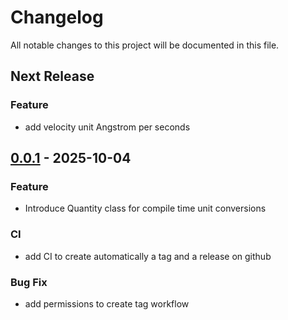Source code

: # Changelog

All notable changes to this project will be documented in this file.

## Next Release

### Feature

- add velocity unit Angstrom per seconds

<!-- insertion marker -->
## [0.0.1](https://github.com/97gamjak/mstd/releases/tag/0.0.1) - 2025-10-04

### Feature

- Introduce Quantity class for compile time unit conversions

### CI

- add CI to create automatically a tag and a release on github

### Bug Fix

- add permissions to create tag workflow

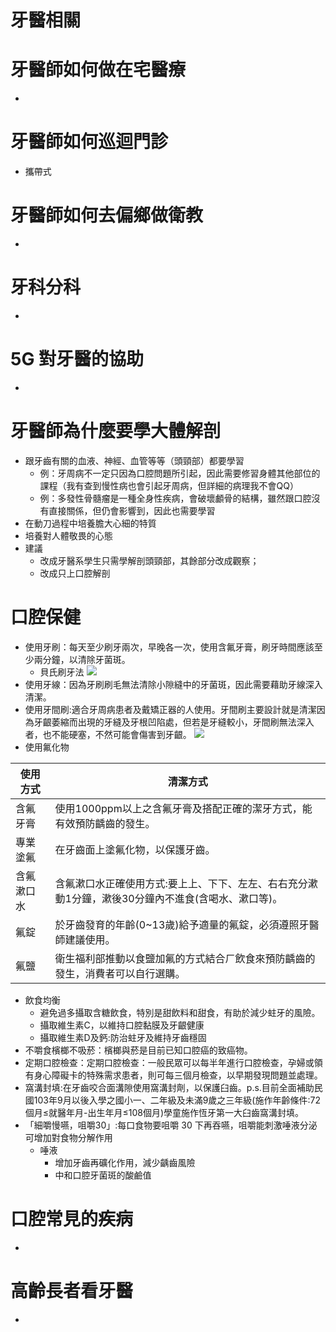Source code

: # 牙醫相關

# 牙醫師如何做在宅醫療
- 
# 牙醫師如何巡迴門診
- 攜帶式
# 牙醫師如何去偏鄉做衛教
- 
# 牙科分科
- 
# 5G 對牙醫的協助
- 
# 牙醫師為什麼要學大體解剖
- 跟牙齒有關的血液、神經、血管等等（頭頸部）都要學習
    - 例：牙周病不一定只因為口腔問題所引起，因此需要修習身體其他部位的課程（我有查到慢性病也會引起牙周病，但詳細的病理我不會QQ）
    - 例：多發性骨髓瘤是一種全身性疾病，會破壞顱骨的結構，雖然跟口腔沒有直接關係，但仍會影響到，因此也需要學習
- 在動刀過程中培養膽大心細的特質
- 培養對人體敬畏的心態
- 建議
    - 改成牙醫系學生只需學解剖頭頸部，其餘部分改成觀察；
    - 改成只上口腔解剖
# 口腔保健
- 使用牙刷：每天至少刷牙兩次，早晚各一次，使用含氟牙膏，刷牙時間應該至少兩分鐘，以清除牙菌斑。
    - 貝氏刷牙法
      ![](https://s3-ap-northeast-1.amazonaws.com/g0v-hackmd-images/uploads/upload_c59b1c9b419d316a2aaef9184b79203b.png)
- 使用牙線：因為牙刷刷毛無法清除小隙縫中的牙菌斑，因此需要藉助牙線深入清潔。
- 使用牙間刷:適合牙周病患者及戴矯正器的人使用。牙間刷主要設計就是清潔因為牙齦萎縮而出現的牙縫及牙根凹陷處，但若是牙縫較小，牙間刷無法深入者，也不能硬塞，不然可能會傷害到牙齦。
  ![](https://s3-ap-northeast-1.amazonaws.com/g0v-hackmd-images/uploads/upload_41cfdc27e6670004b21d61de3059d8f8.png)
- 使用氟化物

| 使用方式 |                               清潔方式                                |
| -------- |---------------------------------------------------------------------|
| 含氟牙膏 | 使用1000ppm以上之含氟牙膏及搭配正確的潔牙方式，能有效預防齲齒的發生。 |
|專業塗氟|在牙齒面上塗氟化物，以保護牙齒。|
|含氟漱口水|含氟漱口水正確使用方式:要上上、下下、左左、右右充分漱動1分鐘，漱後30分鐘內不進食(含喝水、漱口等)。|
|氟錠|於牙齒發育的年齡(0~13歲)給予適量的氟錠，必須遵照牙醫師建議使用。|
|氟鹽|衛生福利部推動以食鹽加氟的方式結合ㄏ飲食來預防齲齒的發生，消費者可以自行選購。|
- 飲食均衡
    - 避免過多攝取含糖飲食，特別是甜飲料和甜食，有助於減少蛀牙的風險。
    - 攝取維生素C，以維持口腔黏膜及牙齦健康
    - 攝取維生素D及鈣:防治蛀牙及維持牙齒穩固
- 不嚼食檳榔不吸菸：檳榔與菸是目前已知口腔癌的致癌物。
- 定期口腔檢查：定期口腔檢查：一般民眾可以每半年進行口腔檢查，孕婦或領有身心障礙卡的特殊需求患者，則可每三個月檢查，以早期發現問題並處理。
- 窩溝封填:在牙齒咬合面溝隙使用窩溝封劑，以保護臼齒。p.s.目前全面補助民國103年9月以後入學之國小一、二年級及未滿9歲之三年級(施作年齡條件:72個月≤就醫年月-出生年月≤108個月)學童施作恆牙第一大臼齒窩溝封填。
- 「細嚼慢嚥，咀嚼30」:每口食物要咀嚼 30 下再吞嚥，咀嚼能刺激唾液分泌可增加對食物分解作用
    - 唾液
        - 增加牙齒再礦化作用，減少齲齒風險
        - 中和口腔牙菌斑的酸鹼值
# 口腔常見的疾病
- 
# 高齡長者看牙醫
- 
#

HOW TO COMPLETE THIS TASK:
Each line of the listing that contains the word "https" must be copied.

EXERCISE SOLUTION:
## [0.0.1](https://github.com/97gamjak/mstd/releases/tag/0.0.1) - 2025-10-04
      ![](https://s3-ap-northeast-1.amazonaws.com/g0v-hackmd-images/uploads/upload_c59b1c9b419d316a2aaef9184b79203b.png)
  ![](https://s3-ap-northeast-1.amazonaws.com/g0v-hackmd-images/uploads/upload_41cfdc27e6670004b21d61de3059d8f8.png)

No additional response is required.